Work request: Filter the entries beneath this task, copying only the lines that hold the word "help".

Records shown:
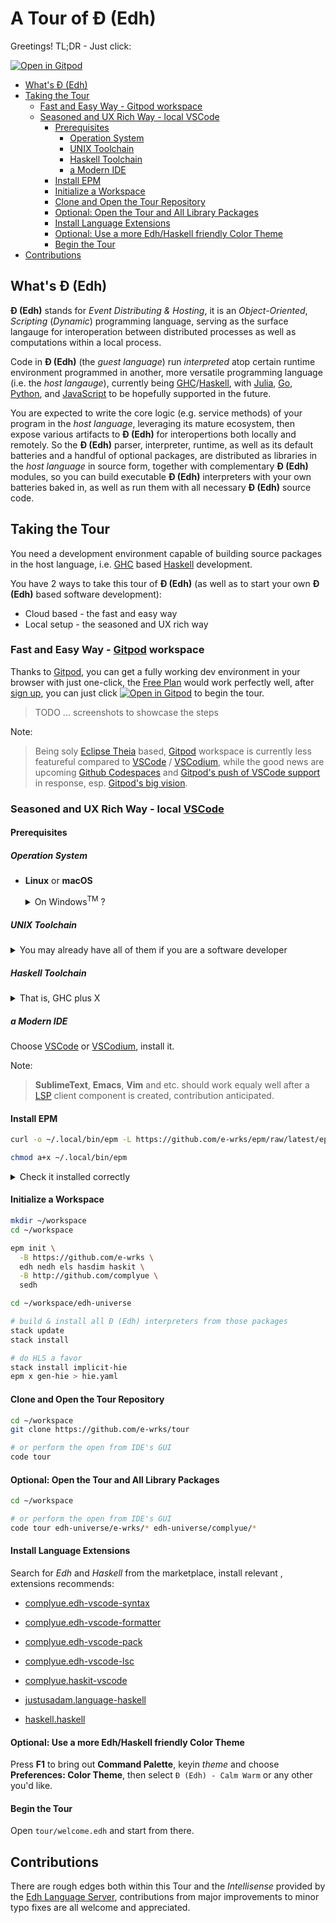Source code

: # A Tour of Đ (Edh)

Greetings! TL;DR - Just click:

[![Open in Gitpod](https://gitpod.io/button/open-in-gitpod.svg)](https://gitpod.io/#https://github.com/complyue/tour)

- [What's Đ (Edh)](#whats-đ-edh)
- [Taking the Tour](#taking-the-tour)
  - [Fast and Easy Way - Gitpod workspace](#fast-and-easy-way---gitpod-workspace)
  - [Seasoned and UX Rich Way - local VSCode](#seasoned-and-ux-rich-way---local-vscode)
    - [Prerequisites](#prerequisites)
      - [Operation System](#operation-system)
      - [UNIX Toolchain](#unix-toolchain)
      - [Haskell Toolchain](#haskell-toolchain)
      - [a Modern IDE](#a-modern-ide)
    - [Install EPM](#install-epm)
    - [Initialize a Workspace](#initialize-a-workspace)
    - [Clone and Open the Tour Repository](#clone-and-open-the-tour-repository)
    - [Optional: Open the Tour and All Library Packages](#optional-open-the-tour-and-all-library-packages)
    - [Install Language Extensions](#install-language-extensions)
    - [Optional: Use a more Edh/Haskell friendly Color Theme](#optional-use-a-more-edhhaskell-friendly-color-theme)
    - [Begin the Tour](#begin-the-tour)
- [Contributions](#contributions)

## What's Đ (Edh)

**Đ (Edh)** stands for _Event Distributing & Hosting_,
it is an _Object-Oriented_, _Scripting_ (_Dynamic_) programming language,
serving as the surface langauge for interoperation between distributed
processes as well as computations within a local process.

Code in **Đ (Edh)** (the _guest language_) run _interpreted_ atop certain
runtime environment programmed in another, more versatile programming language
(i.e. the _host langauge_),
currently being [GHC](https://haskell.org/ghc)/[Haskell](https://haskell.org),
with [Julia](https://julialang.org), [Go](https://golang.org),
[Python](https://python.org), and
[JavaScript](https://developer.mozilla.org/en-US/docs/Web/JavaScript)
to be hopefully supported in the future.

You are expected to write the core logic (e.g. service methods) of your program
in the _host language_, leveraging its mature ecosystem, then expose various
artifacts to **Đ (Edh)** for interopertions both locally and remotely. So the
**Đ (Edh)** parser, interpreter, runtime, as well as its default batteries and
a handful of optional packages, are distributed as libraries in the
_host language_ in source form, together with complementary **Đ (Edh)**
modules, so you can build executable **Đ (Edh)** interpreters with your own
batteries baked in, as well as run them with all necessary **Đ (Edh)** source
code.

## Taking the Tour

You need a development environment capable of building source packages in the
host language, i.e. [GHC](https://haskell.org/ghc) based [Haskell](https://haskell.org) development.

You have 2 ways to take this tour of **Đ (Edh)** (as well as to start your
own **Đ (Edh)** based software development):

- Cloud based - the fast and easy way
- Local setup - the seasoned and UX rich way

### Fast and Easy Way - [Gitpod](https://gitpod.io) workspace

Thanks to [Gitpod](https://gitpod.io), you can get a fully working dev
environment in your browser with just one-click, the
[Free Plan](https://www.gitpod.io/pricing) would work perfectly well,
after [sign up](https://gitpod.io/subscription), you can just click
[![Open in Gitpod](https://gitpod.io/button/open-in-gitpod.svg)](https://gitpod.io/#https://github.com/complyue/tour)
to begin the tour.

> TODO ... screenshots to showcase the steps

Note:

> Being soly [Eclipse Theia](https://theia-ide.org) based,
> [Gitpod](https://gitpod.io) workspace is currently less featureful compared
> to [VSCode](https://code.visualstudio.com) / [VSCodium](https://vscodium.com),
> while the good news are upcoming
> [Github Codespaces](https://github.com/features/codespaces) and
> [Gitpod's push of VSCode support](https://www.gitpod.io/blog/root-docker-and-vscode) in response, esp.
> [Gitpod's big vision](https://www.gitpod.io/blog/moving-software-development-to-the-cloud).

### Seasoned and UX Rich Way - local [VSCode](https://code.visualstudio.com)

#### Prerequisites

##### Operation System

- **Linux** or **macOS**

  <details><summary>
  On Windows<sup>TM</sup> ? 
  </summary>

  Consider run a **Linux** guest VM through **VMWare** or **VirtualBox**.

  Another good option, if you have some **Linux** box (either a VPC on the
  cloud or another machine sitting besides you) up, and prefer to run a **VSCode** /
  **VSCodium** IDE native to Windows, check out
  [VSCode Remote Development using SSH](https://code.visualstudio.com/docs/remote/ssh) after following the steps on that **Linux** box.

  </details>

##### UNIX Toolchain

<details><summary>
You may already have all of them if you are a software developer
</summary>

- [bash](https://www.gnu.org/software/bash/) - You already have it

  It comes with a decent **Linux** or **macOS** box.

- [git](https://git-scm.com/) - You get it

  From your **Linux** distribution's package manager, e.g.

  ```bash
  sudo apt install git
  ```

  Or for your **macOS**, run following command and follow its prompts

  > Note:
  > It installs a full fledged compiler toolchain, maybe bloating to
  > you, yet better to have.

  ```bash
  xcode-select --install
  ```

</details>

##### Haskell Toolchain

<details><summary>
That is, GHC plus X
</summary>

- [GHC](https://haskell.org/ghc)
- [Cabal-install](https://www.haskell.org/cabal)

  You install'em all by any single **one**, or **all** of the following:

- [ghcup](https://www.haskell.org/ghcup)
- [Stack](https://haskellstack.org)
- [Nix](https://nixos.org/download.html)

  > Confused? You are not alone, just continue the
  > [struggling](https://www.reddit.com/r/haskell/comments/a69ww2/struggling_to_get_started_with_developing_with)
  > and keep questioning that many (yet none perfect) competing options with
  > the [Haskell community](https://www.haskell.org/community)

</details>

##### a Modern IDE

Choose [VSCode](https://code.visualstudio.com)
or [VSCodium](https://vscodium.com), install it.

Note:

> **SublimeText**, **Emacs**, **Vim** and etc. should work equaly well after a
> [LSP](https://microsoft.github.io/language-server-protocol/overviews/lsp/overview)
> client component is created, contribution anticipated.

#### Install EPM

```bash
curl -o ~/.local/bin/epm -L https://github.com/e-wrks/epm/raw/latest/epm

chmod a+x ~/.local/bin/epm
```

<details><summary>
Check it installed correctly
</summary>

```console
$ epm --help
epm 0.2.7 >> Edh Package Manager <<

USAGE:
    epm [FLAGS] <SUBCOMMAND>

FLAGS:
    -v, --verbose      Enable verbose output
    -h, --help         Prints help information
    -V, --version      Prints version information
    -B, --base <URL>   URL prefix for upstream package repositories
                         default:  https://github.com/e-wrks
                         environment variable EPM_REPO_BASE overrides above

SUBCOMMANDS:
    init               Initialize current working directory as an EPM home
    install     | i    Install new, or change branches of existing packages
    list        | l    List homes and packages
    update | up | u    Pull upstream changes of packages from tracked branches
    with        | w    Run command within the directory of a package
    run | exec  | x    Run command with all effective EPM home's bin on $PATH
    rm                 Remove specified package(s) from nearest EPM home
```

</details>

#### Initialize a Workspace

```bash
mkdir ~/workspace
cd ~/workspace

epm init \
  -B https://github.com/e-wrks \
  edh nedh els hasdim haskit \
  -B http://github.com/complyue \
  sedh

cd ~/workspace/edh-universe

# build & install all Đ (Edh) interpreters from those packages
stack update
stack install

# do HLS a favor
stack install implicit-hie
epm x gen-hie > hie.yaml

```

#### Clone and Open the Tour Repository

```bash
cd ~/workspace
git clone https://github.com/e-wrks/tour

# or perform the open from IDE's GUI
code tour

```

#### Optional: Open the Tour and All Library Packages

```bash
cd ~/workspace

# or perform the open from IDE's GUI
code tour edh-universe/e-wrks/* edh-universe/complyue/*

```

#### Install Language Extensions

Search for _Edh_ and _Haskell_ from the marketplace, install relevant
, extensions recommends:

- [complyue.edh-vscode-syntax](https://marketplace.visualstudio.com/items?itemName=complyue.edh-vscode-syntax)
- [complyue.edh-vscode-formatter](https://marketplace.visualstudio.com/items?itemName=complyue.edh-vscode-formatter)
- [complyue.edh-vscode-pack](https://marketplace.visualstudio.com/items?itemName=complyue.edh-vscode-pack)
- [complyue.edh-vscode-lsc](https://marketplace.visualstudio.com/items?itemName=complyue.edh-vscode-lsc)
- [complyue.haskit-vscode](https://marketplace.visualstudio.com/items?itemName=complyue.haskit-vscode)

- [justusadam.language-haskell](https://marketplace.visualstudio.com/items?itemName=justusadam.language-haskell)
- [haskell.haskell](https://marketplace.visualstudio.com/items?itemName=haskell.haskell)

#### Optional: Use a more Edh/Haskell friendly Color Theme

Press **F1** to bring out **Command Palette**, keyin _theme_ and choose
**Preferences: Color Theme**, then select `Đ (Edh) - Calm Warm` or any other
you'd like.

#### Begin the Tour

Open `tour/welcome.edh` and start from there.

## Contributions

There are rough edges both within this Tour and the _Intellisense_ provided by
the [Edh Language Server](https://github.com/e-wrks/els), contributions from
major improvements to minor typo fixes are all welcome and appreciated.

Reply to the task:
$ epm --help
    -h, --help         Prints help information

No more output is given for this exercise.